The Limits of the Microphone?

Friend and colleague Koos de Heer shared this video on Facebook today, and sparked a small chain reaction for me.

First, at its climax, last 30 or 45 seconds, Chaplin cries: “let us fight…!” Yes, to fulfill promise, to free the world, to end barriers, greed, injustice and so on… but it’s still all FIGHTING! Then, it occurs to me that the rallying cry for science and rationality to deliver humankind must have been heard by many of Chaplin’s original viewers. Decades later we would seem to have made science and rationality the new dictators, perhaps more dangerous because more distributed, more deeply embedded in human culture. Even an old community organizer like Barack Obama rises on the strength of a cool, rational, technology-enhanced campaigning.

I think Chaplin was onto something with his bits early in the video about kindness, and what all humans want. Wish I could here a crescendo built on that view, before he slipped back into “fight fight fight!” The big paradox… How does one person make this sort of empassioned rallying cry for neighbors, brothers, sisters, friends, lovers, parents, teachers, partners, fellow travelers and other strangers?
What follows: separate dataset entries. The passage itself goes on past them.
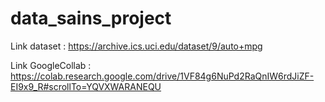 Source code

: # data_sains_project
Link dataset : https://archive.ics.uci.edu/dataset/9/auto+mpg

Link GoogleCollab : https://colab.research.google.com/drive/1VF84g6NuPd2RaQnIW6rdJiZF-EI9x9_R#scrollTo=YQVXWARANEQU
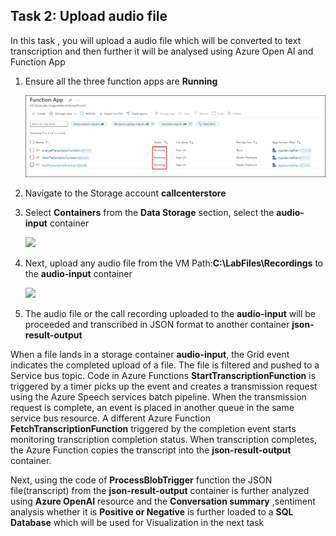 ## Task 2: Upload audio file 

In this task , you will upload a audio file which will be converted to text transcription and then further it will be analysed using Azure Open AI and Function App

1. Ensure all the three function apps are **Running**

   ![](images/s8.png)

2. Navigate to the Storage account **callcenterstore<inject key="DeploymentID"></inject>**

3. Select **Containers** from the **Data Storage** section, select the **audio-input** container

   ![](images/25.png)

4. Next, upload any audio file from the VM Path:**C:\LabFiles\Recordings** to the **audio-input** container

    ![](images/26.png)

5. The audio file or the call recording uploaded to the **audio-input** will be proceeded and transcribed in JSON format to another container **json-result-output**

When a file lands in a storage container **audio-input**, the Grid event indicates the completed upload of a file. The file is filtered and pushed to a Service bus topic. Code in Azure Functions **StartTranscriptionFunction** is triggered by a timer picks up the event and creates a transmission request using the Azure Speech services batch pipeline. When the transmission request is complete, an event is placed in another queue in the same service bus resource. A different Azure Function **FetchTranscriptionFunction** triggered by the completion event starts monitoring transcription completion status. When transcription completes, the Azure Function copies the transcript into the **json-result-output** container.

Next, using the code of **ProcessBlobTrigger** function the JSON file(transcript) from the **json-result-output** container is further analyzed using **Azure OpenAI** resource and the **Conversation summary** ,sentiment analysis whether it is **Positive or Negative** is further loaded to a **SQL Database** which will be used for Visualization in the next task

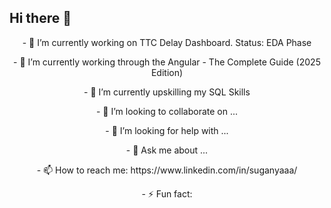 ## Hi there 👋



<p align="center" width="100%">- 🔭 I’m currently working on TTC Delay Dashboard. Status: EDA Phase </p>
<p align="center" width="100%">- 🌱 I’m currently working through the Angular - The Complete Guide (2025 Edition)  </p>
<p align="center" width="100%">- 🌱 I’m currently upskilling my SQL Skills </p>
<p align="center" width="100%">- 👯 I’m looking to collaborate on ... </p>
<p align="center" width="100%">- 🤔 I’m looking for help with ...</p>
<p align="center" width="100%">- 💬 Ask me about ...</p>
<p align="center" width="100%">- 📫 How to reach me: https://www.linkedin.com/in/suganyaaa/ </p>
<p align="center" width="100%">- ⚡ Fun fact:  </p>







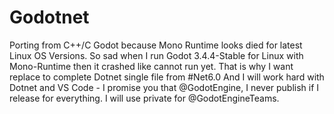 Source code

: # Godotnet
Porting from C++/C Godot because Mono Runtime looks died for latest Linux OS Versions. So sad when I run Godot 3.4.4-Stable for Linux with Mono-Runtime then it crashed like cannot run yet. That is why I want replace to complete Dotnet single file from #Net6.0 And I will work hard with Dotnet and VS Code - I promise you that @GodotEngine, I never publish if I release for everything. I will use private for @GodotEngineTeams.
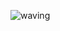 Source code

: ![waving](https://capsule-render.vercel.app/api?type=waving&height=200&text=John%20Doe&fontAlign=80&fontAlignY=40&color=gradient&startColor=e2af76&endColor=c980a9)

<!--
**leeenzang/leeenzang** is a ✨ _special_ ✨ repository because its `README.md` (this file) appears on your GitHub profile.

Here are some ideas to get you started:

- 🔭 I’m currently working on ...
- 🌱 I’m currently learning ...
- 👯 I’m looking to collaborate on ...
- 🤔 I’m looking for help with ...
- 💬 Ask me about ...
- 📫 How to reach me: ...
- 😄 Pronouns: ...
- ⚡ Fun fact: ...
-->
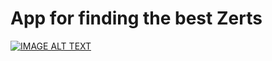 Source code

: # App for finding the best Zerts


[![IMAGE ALT TEXT](http://i.imgur.com/JopieXU.jpg)](http://www.youtube.com/watch?v=3mQoI_a_toU "Video Title")
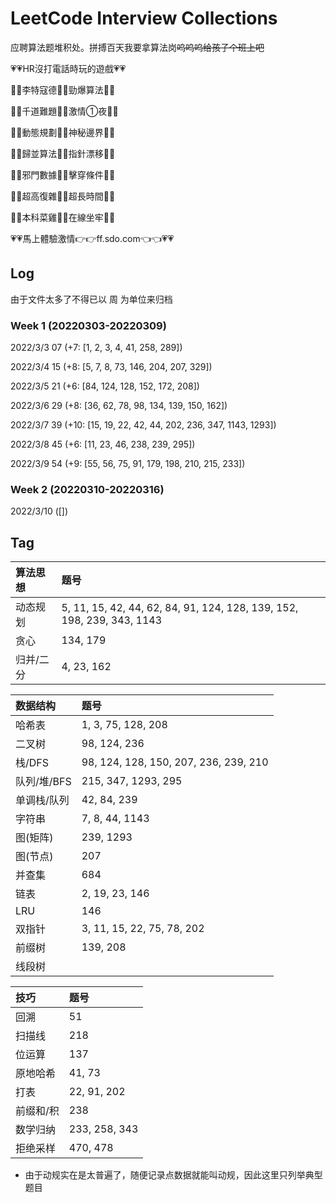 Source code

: # LeetCode Interview Collections

应聘算法题堆积处。拼搏百天我要拿算法岗~~呜呜呜给孩子个班上吧~~

💗💗HR沒打電話時玩的遊戲💗💗

🧡💛李特寇德💚💙勁爆算法💜🤎

💛💚千道難題💙💜激情①夜🤎🧡

💚💙動態規劃💜🤎神秘邊界🧡💛

💙💜歸並算法🤎🧡指針漂移💛💚

💜🤎邪門數據🧡💛擊穿條件💚💙

🤎🧡超高復雜💛💚超長時間💙💜

🧡💛本科菜雞💚💙在線坐牢💜🤎

💗💗馬上體驗激情👉👉ff.sdo.com👈👈💗💗

## Log

由于文件太多了不得已以 周 为单位来归档

### Week 1 (20220303-20220309)

2022/3/3 07 (+7: [1, 2, 3, 4, 41, 258, 289])

2022/3/4 15 (+8: [5, 7, 8, 73, 146, 204, 207, 329])

2022/3/5 21 (+6: [84, 124, 128, 152, 172, 208])

2022/3/6 29 (+8: [36, 62, 78, 98, 134, 139, 150, 162])

2022/3/7 39 (+10: [15, 19, 22, 42, 44, 202, 236, 347, 1143, 1293])

2022/3/8 45 (+6: [11, 23, 46, 238, 239, 295])

2022/3/9 54 (+9: [55, 56, 75, 91, 179, 198, 210, 215, 233])

### Week 2 (20220310-20220316)

2022/3/10 ([])

## Tag

| 算法思想 | 题号 |
| :--- | :--- |
| 动态规划 | 5, 11, 15, 42, 44, 62, 84, 91, 124, 128, 139, 152, 198, 239, 343, 1143 |
| 贪心 | 134, 179 |
| 归并/二分 | 4, 23, 162 |

| 数据结构 | 题号 |
| :--- | :--- |
| 哈希表 | 1, 3, 75, 128, 208 |
| 二叉树 | 98, 124, 236 |
| 栈/DFS | 98, 124, 128, 150, 207, 236, 239, 210 |
| 队列/堆/BFS | 215, 347, 1293, 295 |
| 单调栈/队列 | 42, 84, 239 |
| 字符串 | 7, 8, 44, 1143 |
| 图(矩阵) | 239, 1293 |
| 图(节点) | 207 |
| 并查集 | 684 |
| 链表 | 2, 19, 23, 146 |
| LRU | 146 |
| 双指针 | 3, 11, 15, 22, 75, 78, 202 |
| 前缀树 | 139, 208 |
| 线段树 |  |


| 技巧 | 题号 |
| :--- | :--- |
| 回溯 | 51 |
| 扫描线 | 218 |
| 位运算 | 137 |
| 原地哈希 | 41, 73 |
| 打表 | 22, 91, 202 |
| 前缀和/积 | 238 |
| 数学归纳 | 233, 258, 343 |
| 拒绝采样 | 470, 478 |

* 由于动规实在是太普遍了，随便记录点数据就能叫动规，因此这里只列举典型题目
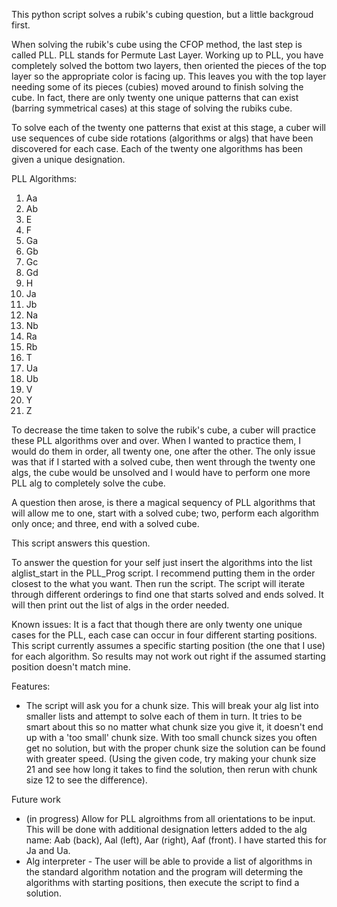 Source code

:This python script solves a rubik's cubing question, but a little backgroud first.

When solving the rubik's cube using the CFOP method, the last step is called PLL.
PLL stands for Permute Last Layer. Working up to PLL, you have completely solved
the bottom two layers, then oriented the pieces of the top layer so the appropriate
color is facing up. This leaves you with the top layer needing some of its pieces
(cubies) moved around to finish solving the cube. In fact, there are only twenty
one unique patterns that can exist (barring symmetrical cases) at this stage of
solving the rubiks cube.

To solve each of the twenty one patterns that exist at this stage, a cuber will 
use sequences of cube side rotations (algorithms or algs) that have been discovered
for each case. Each of the twenty one algorithms has been given a unique designation.

PLL Algorithms:
1.  Aa
2.  Ab
3.  E
4.  F
5.  Ga
6.  Gb
7.  Gc
8.  Gd
9.  H
10. Ja
11. Jb
12. Na
13. Nb
14. Ra
15. Rb
16. T
17. Ua
18. Ub
19. V
20. Y
21. Z


To decrease the time taken to solve the rubik's cube, a cuber will practice these
PLL algorithms over and over. When I wanted to practice them, I would do them in 
order, all twenty one, one after the other. The only issue was that if I started
with a solved cube, then went through the twenty one algs, the cube would be 
unsolved and I would have to perform one more PLL alg to completely solve the cube.

A question then arose, is there a magical sequency of PLL algorithms that will
allow me to one, start with a solved cube; two, perform each algorithm only once;
and three, end with a solved cube.

This script answers this question.

To answer the question for your self just insert the algorithms into the list
alglist_start in the PLL_Prog script. I recommend putting them in the order closest
to the what you want. Then run the script. The script will iterate through different
orderings to find one that starts solved and ends solved. It will then print out
the list of algs in the order needed.

Known issues:
It is a fact that though there are only twenty one unique cases for the PLL, each
case can occur in four different starting positions. This script currently assumes
a specific starting position (the one that I use) for each algorithm. So results
may not work out right if the assumed starting position doesn't match mine. 

Features:
- The script will ask you for a chunk size. This will break your alg list into smaller
lists and attempt to solve each of them in turn. It tries to be smart about this
so no matter what chunk size you give it, it doesn't end up with a 'too small' chunk
size. With too small chunck sizes you often get no solution, but with the proper
chunk size the solution can be found with greater speed. (Using the given code, 
try making your chunk size 21 and see how long it takes to find the solution, then
rerun with chunk size 12 to see the difference).

Future work
- (in progress) Allow for PLL algroithms from all orientations to be input. This
will be done with additional designation letters added to the alg name:
Aab (back), Aal (left), Aar (right), Aaf (front). I have started this for Ja and 
Ua.
- Alg interpreter - The user will be able to provide a list of algorithms in the
standard algorithm notation and the program will determing the algorithms with 
starting positions, then execute the script to find a solution.

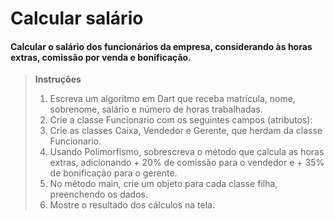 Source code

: # Calcular salário
#### Calcular o salário dos funcionários da empresa, considerando às horas extras, comissão por venda e bonificação.
> **Instruções**
> 1. Escreva um algoritmo em Dart que receba matrícula, nome, sobrenome, salário e número de horas trabalhadas.
> 2. Crie a classe Funcionario com os seguintes campos (atributos):
> 3. Crie as classes Caixa, Vendedor e Gerente, que herdam da classe Funcionario.
> 4. Usando Polimorfismo, sobrescreva o método que calcula as horas extras, adicionando + 20% de comissão para o vendedor e + 35% de bonificação para o gerente.
> 5. No método main, crie um objeto para cada classe filha, preenchendo os dados.
> 6. Mostre o resultado dos cálculos na tela.
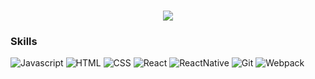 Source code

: <h1 align="center">
  <a href="https://web3c.gitee.io/blog">
    <img src="https://readme-typing-svg.herokuapp.com/?color=FF8007FF&lines=👋+This+is+Pinala+~&center=true&size=27">
  </a>
</h1>

### Skills
![Javascript](https://img.shields.io/badge/-Javascript-green?style=flat-square&logo=Javascript&logoColor=white)
![HTML](https://img.shields.io/badge/-HTML-E34F26?style=flat-square&logo=HTML&logoColor=white)
![CSS](https://img.shields.io/badge/-CSS-orange?style=flat-square&logo=CSS&logoColor=white)
![React](https://img.shields.io/badge/-React-00C244?style=flat-square&logo=React&logoColor=white)
![ReactNative](https://img.shields.io/badge/-ReactNative-48B0F1?style=flat-square&logo=React&logoColor=white)
![Git](https://img.shields.io/badge/-Git-F05032?style=flat-square&logo=git&logoColor=white)
![Webpack](https://img.shields.io/badge/-Webpack-4285F4?style=flat-square&logo=Webpack&logoColor=white)


<!--
**pinala/pinala** is a ✨ _special_ ✨ repository because its `README.md` (this file) appears on your GitHub profile.

Here are some ideas to get you started:

- 🔭 I’m currently working on ...
- 🌱 I’m currently learning ...
- 👯 I’m looking to collaborate on ...
- 🤔 I’m looking for help with ...
- 💬 Ask me about ...
- 📫 How to reach me: ...
- 😄 Pronouns: ...
- ⚡ Fun fact: ...
-->
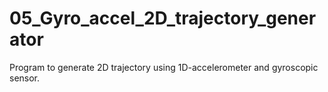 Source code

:# 05_Gyro_accel_2D_trajectory_generator
Program to generate 2D trajectory using 1D-accelerometer and gyroscopic sensor.
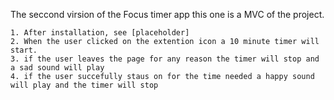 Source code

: The seccond virsion of the Focus timer app this one is a MVC of the project.

    1. After installation, see [placeholder]
    2. When the user clicked on the extention icon a 10 minute timer will start.
    3. if the user leaves the page for any reason the timer will stop and a sad sound will play
    4. if the user succefully staus on for the time needed a happy sound will play and the timer will stop
     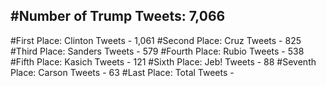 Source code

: #Number of Trump Tweets: 7,066
---
#First Place: Clinton Tweets - 1,061
#Second Place: Cruz Tweets - 825
#Third Place: Sanders Tweets - 579
#Fourth Place: Rubio Tweets - 538
#Fifth Place: Kasich Tweets - 121
#Sixth Place: Jeb! Tweets - 88
#Seventh Place: Carson Tweets - 63
#Last Place: Total Tweets -  
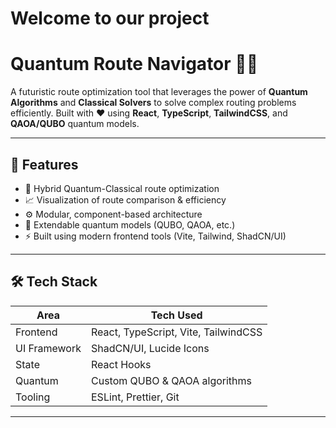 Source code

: # Welcome to our project

# Quantum Route Navigator 🚀🧠

A futuristic route optimization tool that leverages the power of **Quantum Algorithms** and **Classical Solvers** to solve complex routing problems efficiently. Built with ❤️ using **React**, **TypeScript**, **TailwindCSS**, and **QAOA/QUBO** quantum models.

---

## 🌟 Features

- 🧠 Hybrid Quantum-Classical route optimization
- 📈 Visualization of route comparison & efficiency
- ⚙️ Modular, component-based architecture
- 🧩 Extendable quantum models (QUBO, QAOA, etc.)
- ⚡ Built using modern frontend tools (Vite, Tailwind, ShadCN/UI)

---

## 🛠️ Tech Stack

| Area         | Tech Used                                      |
|--------------|------------------------------------------------|
| Frontend     | React, TypeScript, Vite, TailwindCSS           |
| UI Framework | ShadCN/UI, Lucide Icons                        |
| State        | React Hooks                                    |
| Quantum      | Custom QUBO & QAOA algorithms                  |
| Tooling      | ESLint, Prettier, Git                          |

---
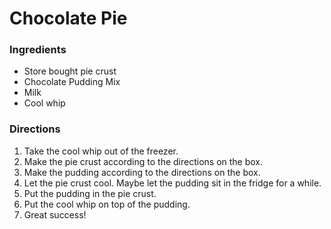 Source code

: # Chocolate Pie


### Ingredients

- Store bought pie crust
- Chocolate Pudding Mix
- Milk
- Cool whip

### Directions

1. Take the cool whip out of the freezer. 
2. Make the pie crust according to the directions on the box. 
3. Make the pudding according to the directions on the box. 
4. Let the pie crust cool. Maybe let the pudding sit in the fridge for a while. 
5. Put the pudding in the pie crust.
6. Put the cool whip on top of the pudding. 
7. Great success!

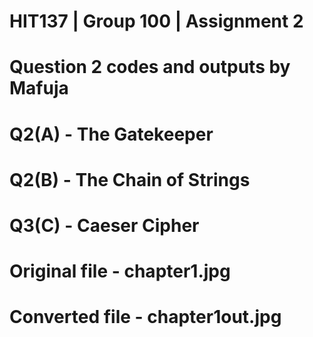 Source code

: # HIT137 | Group 100 | Assignment 2
# Question 2 codes and outputs by Mafuja
# Q2(A) - The Gatekeeper
# Q2(B) - The Chain of Strings
# Q3(C) - Caeser Cipher
# Original file - chapter1.jpg
# Converted file - chapter1out.jpg
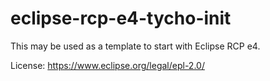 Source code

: # eclipse-rcp-e4-tycho-init
This may be used as a template to start with Eclipse RCP e4.

License: https://www.eclipse.org/legal/epl-2.0/
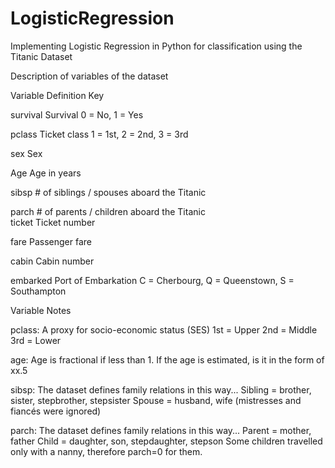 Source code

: # LogisticRegression
 Implementing Logistic Regression in Python for classification using the Titanic Dataset
 
Description of variables of the dataset

Variable	 Definition	    Key

survival	Survival	      0 = No, 1 = Yes

pclass	  Ticket class	  1 = 1st, 2 = 2nd, 3 = 3rd

sex	      Sex

Age	      Age in years	

sibsp	    # of siblings / spouses aboard the Titanic

parch	    # of parents / children aboard the Titanic	
ticket	  Ticket number	

fare	    Passenger fare	

cabin	    Cabin number	

embarked	Port of Embarkation	C = Cherbourg, Q = Queenstown, S = Southampton


Variable Notes

pclass: A proxy for socio-economic status (SES)
1st = Upper
2nd = Middle
3rd = Lower

age: Age is fractional if less than 1. If the age is estimated, is it in the form of xx.5

sibsp: The dataset defines family relations in this way...
Sibling = brother, sister, stepbrother, stepsister
Spouse = husband, wife (mistresses and fiancés were ignored)

parch: The dataset defines family relations in this way...
Parent = mother, father
Child = daughter, son, stepdaughter, stepson
Some children travelled only with a nanny, therefore parch=0 for them.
For me, something of the answer might unfold next week. I am looking forward to spending four days in a CJYI training course, with an old friend who just happens to be the guy who hired Obama into Chicago and introduced him to organizing. We — he’s a student in the course, not the teacher — will be learning a person-to-person approach to something called restorative justice, what a practitioner/journalist friend has called “get a rock and talk.” Not especially rational or technical or scientific. Not any sort of fighting or rallying. Just a quietly personal and increasingly effective movement, reflecting on responsibility, redefining justice, and ultimately reallocating power, in real community.